How Loan Audits Help
A forensic loan audit is a great tool for identifying mortgage fraud. A loan audit is a review of the homeowner’s home loan documents that checks for violations of any state or federal laws as they pertain to mortgages specifically and consumer loans in general. Conducting a loan audit can help a homeowner recover damages, in some cases a court can force a lender to cancel a loan, and in yet other cases can help a homeowner gain leverage over a lender to persuade a loan modification or other workout agreement.

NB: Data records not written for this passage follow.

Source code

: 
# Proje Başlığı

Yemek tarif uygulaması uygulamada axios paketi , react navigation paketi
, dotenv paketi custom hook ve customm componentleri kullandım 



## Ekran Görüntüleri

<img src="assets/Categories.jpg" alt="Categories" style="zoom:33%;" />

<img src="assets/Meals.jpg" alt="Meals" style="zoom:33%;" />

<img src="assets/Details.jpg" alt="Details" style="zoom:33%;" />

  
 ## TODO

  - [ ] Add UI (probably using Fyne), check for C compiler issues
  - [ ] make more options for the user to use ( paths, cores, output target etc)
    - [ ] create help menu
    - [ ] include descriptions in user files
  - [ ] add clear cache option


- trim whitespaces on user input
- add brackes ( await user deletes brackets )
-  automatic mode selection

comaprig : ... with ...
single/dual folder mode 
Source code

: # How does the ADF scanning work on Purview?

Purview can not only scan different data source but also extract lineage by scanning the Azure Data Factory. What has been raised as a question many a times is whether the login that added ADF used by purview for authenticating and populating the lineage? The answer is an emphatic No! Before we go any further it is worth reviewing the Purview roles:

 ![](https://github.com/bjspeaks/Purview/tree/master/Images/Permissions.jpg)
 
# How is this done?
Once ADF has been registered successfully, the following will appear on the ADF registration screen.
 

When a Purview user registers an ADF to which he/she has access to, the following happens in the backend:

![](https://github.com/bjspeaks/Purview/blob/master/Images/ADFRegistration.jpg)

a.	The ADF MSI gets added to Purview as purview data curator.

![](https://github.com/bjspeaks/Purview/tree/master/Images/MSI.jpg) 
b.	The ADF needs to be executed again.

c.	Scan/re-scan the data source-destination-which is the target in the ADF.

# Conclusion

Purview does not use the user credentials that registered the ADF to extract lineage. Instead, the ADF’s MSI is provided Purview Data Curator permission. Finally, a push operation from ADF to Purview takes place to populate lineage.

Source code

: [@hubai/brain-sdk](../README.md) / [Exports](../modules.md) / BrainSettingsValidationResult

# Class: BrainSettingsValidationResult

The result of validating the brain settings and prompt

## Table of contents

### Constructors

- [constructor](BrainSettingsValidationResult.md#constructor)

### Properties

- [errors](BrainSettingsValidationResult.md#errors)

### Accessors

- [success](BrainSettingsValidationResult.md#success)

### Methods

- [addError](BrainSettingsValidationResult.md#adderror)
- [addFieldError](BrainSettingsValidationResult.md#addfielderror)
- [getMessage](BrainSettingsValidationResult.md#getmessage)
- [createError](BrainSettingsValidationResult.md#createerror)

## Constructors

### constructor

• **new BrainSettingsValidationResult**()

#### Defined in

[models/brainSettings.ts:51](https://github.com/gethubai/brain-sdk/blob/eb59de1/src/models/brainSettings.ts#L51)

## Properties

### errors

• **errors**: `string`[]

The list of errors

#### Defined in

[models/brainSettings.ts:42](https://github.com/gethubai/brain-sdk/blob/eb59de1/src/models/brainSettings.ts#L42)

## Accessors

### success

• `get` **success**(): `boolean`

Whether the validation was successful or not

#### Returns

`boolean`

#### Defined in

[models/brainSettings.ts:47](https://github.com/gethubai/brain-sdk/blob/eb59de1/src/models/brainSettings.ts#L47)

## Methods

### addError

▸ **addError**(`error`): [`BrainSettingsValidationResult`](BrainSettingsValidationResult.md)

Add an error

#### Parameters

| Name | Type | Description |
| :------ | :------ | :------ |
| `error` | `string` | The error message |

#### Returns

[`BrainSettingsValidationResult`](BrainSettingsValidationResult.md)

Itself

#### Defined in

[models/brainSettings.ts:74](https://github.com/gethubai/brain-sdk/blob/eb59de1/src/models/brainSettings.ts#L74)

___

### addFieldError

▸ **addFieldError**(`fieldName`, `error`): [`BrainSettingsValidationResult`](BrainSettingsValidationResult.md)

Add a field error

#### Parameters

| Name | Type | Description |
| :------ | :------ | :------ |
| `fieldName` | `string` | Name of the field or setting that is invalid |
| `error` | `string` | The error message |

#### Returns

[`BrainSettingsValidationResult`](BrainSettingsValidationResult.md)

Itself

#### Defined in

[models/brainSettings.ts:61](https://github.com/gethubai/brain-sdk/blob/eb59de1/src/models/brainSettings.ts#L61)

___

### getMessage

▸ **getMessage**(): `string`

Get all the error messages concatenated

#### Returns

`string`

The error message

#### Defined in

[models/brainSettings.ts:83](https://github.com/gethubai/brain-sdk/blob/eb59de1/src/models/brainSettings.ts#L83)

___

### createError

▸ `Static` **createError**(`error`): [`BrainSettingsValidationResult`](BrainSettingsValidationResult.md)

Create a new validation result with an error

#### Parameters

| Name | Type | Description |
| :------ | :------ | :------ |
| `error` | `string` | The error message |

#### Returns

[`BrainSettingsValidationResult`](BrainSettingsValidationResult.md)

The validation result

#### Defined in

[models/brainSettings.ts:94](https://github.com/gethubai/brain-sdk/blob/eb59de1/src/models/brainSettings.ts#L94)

California and federal laws have very specific requirements for which loan disclosure documents must be given to a borrower, the loan details that those documents must contain and the time frame for when those documents and notices need to be provided. If the bank or lender failed to comply with any of these requirements fines can be levied and in some cases a court could force the home loan to be rescinded.
The documents that are typically reviewed for errors and non-compliance are the Uniform Residential Loan Application (Form 1003), Good Faith Estimate, the HUD-1 Settlement Statement, the Truth in Lending, the Note, and the Notice of Right to Cancel. When used as required, these documents help assure that lenders are adhering to mortgage and consumer lending laws such as the Truth in Lending Act (TILA), Real Estate Settlement Procedures Act (RESPA), Home Ownership and Equity Protection Act (HOEPA), Equal Credit Opportunity Act (ECOA), Home Mortgage Disclosure Act (HMDA), Regulation Z (Reg Z), and the Mortgage Disclosure Improvement Act (MDIA).
Covering in detail these statutes and regulations and the remedies that they provide is cumbersome and probably beyond the level understanding for any non-lawyer. Explained very simply, despite the potential that lies in conducting a loan audit, most homeowners would only see awards for violations in the range of several thousand dollars, if anything. The minority might be able to take advantage of the right to rescind a loan for violations of HOEPA or the Notice of Right to Cancel. A homeowner may be a part of this lucky minority if they have refinanced their primary residence within the last three years. A homeowner outside of this narrow scope will be better served in saving their money unless there are other circumstances where a loan audit would help them mount a case against a lender in court.